For me, I’ve been writing with a pen and paper lately. For years, probably a decade, I tried to write on a computer. I tried everything to optimize my workspace. Lighting. Sound. Feel of the keyboard. Clean desk. Messy desk. Snacks. Coffee. Tea. Water. Open work area. Closed off. No matter what I tried, I couldn’t find the sweet spot. I figured I wasn’t meant to write without it being a struggle.
Then, one day in January 2019, I was overcome with laziness. I had an idea for a post and wanted to write but I didn’t want to leave the comforts of my couch. That’s right. I didn’t want to leave the couch and walk 25 steps to the office to write at my computer. Lazy.
So, I grabbed a nearby notebook. And wrote. And wrote more. Turns out, I wrote a pretty decent post - much better in the first draft than I could have on the computer. When I posted it, people came to me and complimented the post.

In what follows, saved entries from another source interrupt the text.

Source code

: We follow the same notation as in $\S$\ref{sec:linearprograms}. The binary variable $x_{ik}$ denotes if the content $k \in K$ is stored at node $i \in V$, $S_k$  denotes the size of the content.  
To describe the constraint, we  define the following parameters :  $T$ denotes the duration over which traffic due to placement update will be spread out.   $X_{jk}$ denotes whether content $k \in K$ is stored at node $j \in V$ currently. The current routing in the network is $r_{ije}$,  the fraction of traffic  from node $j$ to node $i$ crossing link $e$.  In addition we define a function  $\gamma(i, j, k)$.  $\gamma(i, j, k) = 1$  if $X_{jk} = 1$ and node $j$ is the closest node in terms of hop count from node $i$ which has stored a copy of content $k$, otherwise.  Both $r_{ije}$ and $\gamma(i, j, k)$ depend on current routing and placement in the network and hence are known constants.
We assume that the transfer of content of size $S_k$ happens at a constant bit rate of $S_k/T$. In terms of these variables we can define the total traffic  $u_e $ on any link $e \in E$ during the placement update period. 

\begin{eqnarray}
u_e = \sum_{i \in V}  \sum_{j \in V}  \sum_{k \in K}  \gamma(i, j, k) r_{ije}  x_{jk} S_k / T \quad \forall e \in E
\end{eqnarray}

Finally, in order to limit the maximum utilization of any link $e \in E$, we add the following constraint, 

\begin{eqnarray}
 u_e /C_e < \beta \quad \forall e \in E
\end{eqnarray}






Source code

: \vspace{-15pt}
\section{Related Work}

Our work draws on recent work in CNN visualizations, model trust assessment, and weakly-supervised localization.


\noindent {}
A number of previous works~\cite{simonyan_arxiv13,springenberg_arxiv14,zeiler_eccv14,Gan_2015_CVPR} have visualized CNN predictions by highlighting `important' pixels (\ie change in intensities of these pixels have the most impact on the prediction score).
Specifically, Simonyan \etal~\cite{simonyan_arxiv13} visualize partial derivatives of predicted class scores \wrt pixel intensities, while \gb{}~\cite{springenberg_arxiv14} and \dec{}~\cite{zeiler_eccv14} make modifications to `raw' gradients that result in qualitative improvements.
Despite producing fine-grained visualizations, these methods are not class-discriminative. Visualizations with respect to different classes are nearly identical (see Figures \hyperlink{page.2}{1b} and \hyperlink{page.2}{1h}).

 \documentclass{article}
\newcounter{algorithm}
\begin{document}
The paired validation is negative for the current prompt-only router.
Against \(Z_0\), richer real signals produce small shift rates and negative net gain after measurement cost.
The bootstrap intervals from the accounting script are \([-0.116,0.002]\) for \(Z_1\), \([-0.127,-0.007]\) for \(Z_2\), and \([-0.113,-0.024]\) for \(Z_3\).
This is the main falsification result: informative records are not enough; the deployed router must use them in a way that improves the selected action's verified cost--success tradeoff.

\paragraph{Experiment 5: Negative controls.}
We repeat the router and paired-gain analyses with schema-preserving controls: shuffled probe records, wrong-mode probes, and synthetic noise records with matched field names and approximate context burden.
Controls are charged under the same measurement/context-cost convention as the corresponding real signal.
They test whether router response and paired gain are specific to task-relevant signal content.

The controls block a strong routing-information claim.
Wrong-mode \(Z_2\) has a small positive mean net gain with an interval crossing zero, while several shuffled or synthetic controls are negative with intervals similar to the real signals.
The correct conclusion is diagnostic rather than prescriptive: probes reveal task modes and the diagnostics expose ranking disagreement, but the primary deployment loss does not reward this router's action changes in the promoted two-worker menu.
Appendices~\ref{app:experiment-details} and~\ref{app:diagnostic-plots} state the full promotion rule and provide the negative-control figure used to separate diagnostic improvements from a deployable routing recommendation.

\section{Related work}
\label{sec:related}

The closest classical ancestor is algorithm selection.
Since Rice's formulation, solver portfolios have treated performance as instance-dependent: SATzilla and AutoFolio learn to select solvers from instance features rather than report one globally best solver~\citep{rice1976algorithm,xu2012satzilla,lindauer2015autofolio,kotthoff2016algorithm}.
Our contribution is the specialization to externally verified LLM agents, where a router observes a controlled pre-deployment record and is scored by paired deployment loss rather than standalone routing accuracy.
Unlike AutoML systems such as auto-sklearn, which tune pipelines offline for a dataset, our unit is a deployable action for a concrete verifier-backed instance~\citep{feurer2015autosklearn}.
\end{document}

I’m not here to brag on my writing. But I suddenly realized that writing with messy handwriting and misspellings and crappy formatting is a semi-structured stream of consciousness was better for me. I write better, faster, and more. Something about writing in pen and constantly messing up allows me to keep going without editing.
So, when you’re struggling to get a thing done and it’s hard despite trying dozens of ways to make it easy, allow yourself to take the path of least resistance. Be lazy. You never know what solution your lazy brain might invent.
Our brains always want to do the easiest thing. That’s why we, as a society, love fast food. We get a huge amount of calories satisfying our primitive survival instinct with zero hunting. To reduce your barrier to writing, type it on your phone. Write in a notebook. Speak into a voice recorder. What is the easiest, laziest thing you haven’t tried? It might just work.
This all became brilliantly clear after I started reading Deep Work by Cal Newport. At the beginning of the book, Newport discusses the science behind shallow work (repeatable, automatable tasks) and deep work. Deep work is extended stretches of time where you’re uninterrupted and focused on a single task. If you need to be creative or work on something truly big and epic, you need Deep Work. For me, reducing my barrier to writing more meant using pen and paper to experience stretches of deep work. Eliminating distractions like email, analytics, slack, etc. is the key factor in an improvement in my writing and clarity in business. Whoever thought my utter laziness would unlock something so powerfully productive.
What barriers do you need to reduce? What’s getting in your way of accomplishing your goals?